Army special forces members were never told to stand down after the Sept. 11, 2012 attack on the U.S. diplomatic mission in Benghazi, Libya, the chairman of the Joint Chiefs of Staff told the House Budget Committee on Wednesday.
Disputing earlier congressional testimony from Gregory Hicks, the second-in-command in Benghazi, Gen. Martin Dempsey said no stand down order was ever given during the brutal attacks that left U.S. Ambassador Chris Stevens and three other Americans dead, The Hill reports
"They weren't told to stand down. A 'stand down' means don't do anything," he said. "They were told that the mission they were asked to perform was not in Benghazi, but was at Tripoli airport."
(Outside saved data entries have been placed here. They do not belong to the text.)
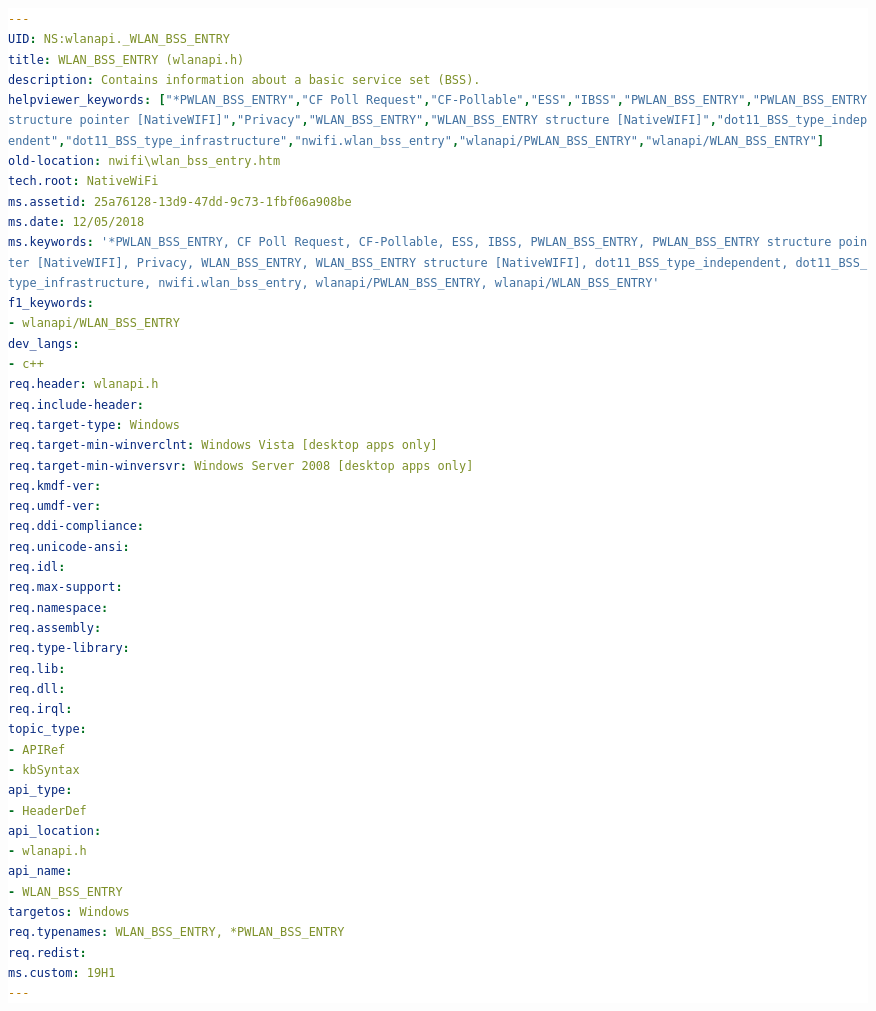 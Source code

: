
 ```yaml
---
UID: NS:wlanapi._WLAN_BSS_ENTRY
title: WLAN_BSS_ENTRY (wlanapi.h)
description: Contains information about a basic service set (BSS).
helpviewer_keywords: ["*PWLAN_BSS_ENTRY","CF Poll Request","CF-Pollable","ESS","IBSS","PWLAN_BSS_ENTRY","PWLAN_BSS_ENTRY structure pointer [NativeWIFI]","Privacy","WLAN_BSS_ENTRY","WLAN_BSS_ENTRY structure [NativeWIFI]","dot11_BSS_type_independent","dot11_BSS_type_infrastructure","nwifi.wlan_bss_entry","wlanapi/PWLAN_BSS_ENTRY","wlanapi/WLAN_BSS_ENTRY"]
old-location: nwifi\wlan_bss_entry.htm
tech.root: NativeWiFi
ms.assetid: 25a76128-13d9-47dd-9c73-1fbf06a908be
ms.date: 12/05/2018
ms.keywords: '*PWLAN_BSS_ENTRY, CF Poll Request, CF-Pollable, ESS, IBSS, PWLAN_BSS_ENTRY, PWLAN_BSS_ENTRY structure pointer [NativeWIFI], Privacy, WLAN_BSS_ENTRY, WLAN_BSS_ENTRY structure [NativeWIFI], dot11_BSS_type_independent, dot11_BSS_type_infrastructure, nwifi.wlan_bss_entry, wlanapi/PWLAN_BSS_ENTRY, wlanapi/WLAN_BSS_ENTRY'
f1_keywords:
- wlanapi/WLAN_BSS_ENTRY
dev_langs:
- c++
req.header: wlanapi.h
req.include-header: 
req.target-type: Windows
req.target-min-winverclnt: Windows Vista [desktop apps only]
req.target-min-winversvr: Windows Server 2008 [desktop apps only]
req.kmdf-ver: 
req.umdf-ver: 
req.ddi-compliance: 
req.unicode-ansi: 
req.idl: 
req.max-support: 
req.namespace: 
req.assembly: 
req.type-library: 
req.lib: 
req.dll: 
req.irql: 
topic_type:
- APIRef
- kbSyntax
api_type:
- HeaderDef
api_location:
- wlanapi.h
api_name:
- WLAN_BSS_ENTRY
targetos: Windows
req.typenames: WLAN_BSS_ENTRY, *PWLAN_BSS_ENTRY
req.redist: 
ms.custom: 19H1
---
```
The difference might be in wording. Though Hicks called the order a "stand down" and Dempsey did not, the Joint Chiefs chairman appeared to agree that the four special ops members were indeed told not to go to Benghazi.
In private testimony
prior to his May appearance before the House Oversight and Government Reform Committee, Hicks said he believed the attackers would have fled if the special ops members had been sent, saving the lives of two CIA security officer who died in the second attack.
Dempsey said Wednesday that the special forces members were told by their command in Stuttgart, Germany that the Americans in Benghazi were "on their way and that they would be better used at the Tripoli airport because one of them was a medic."
He noted, too, that, "if they had gone, they would have simply passed each other in the air."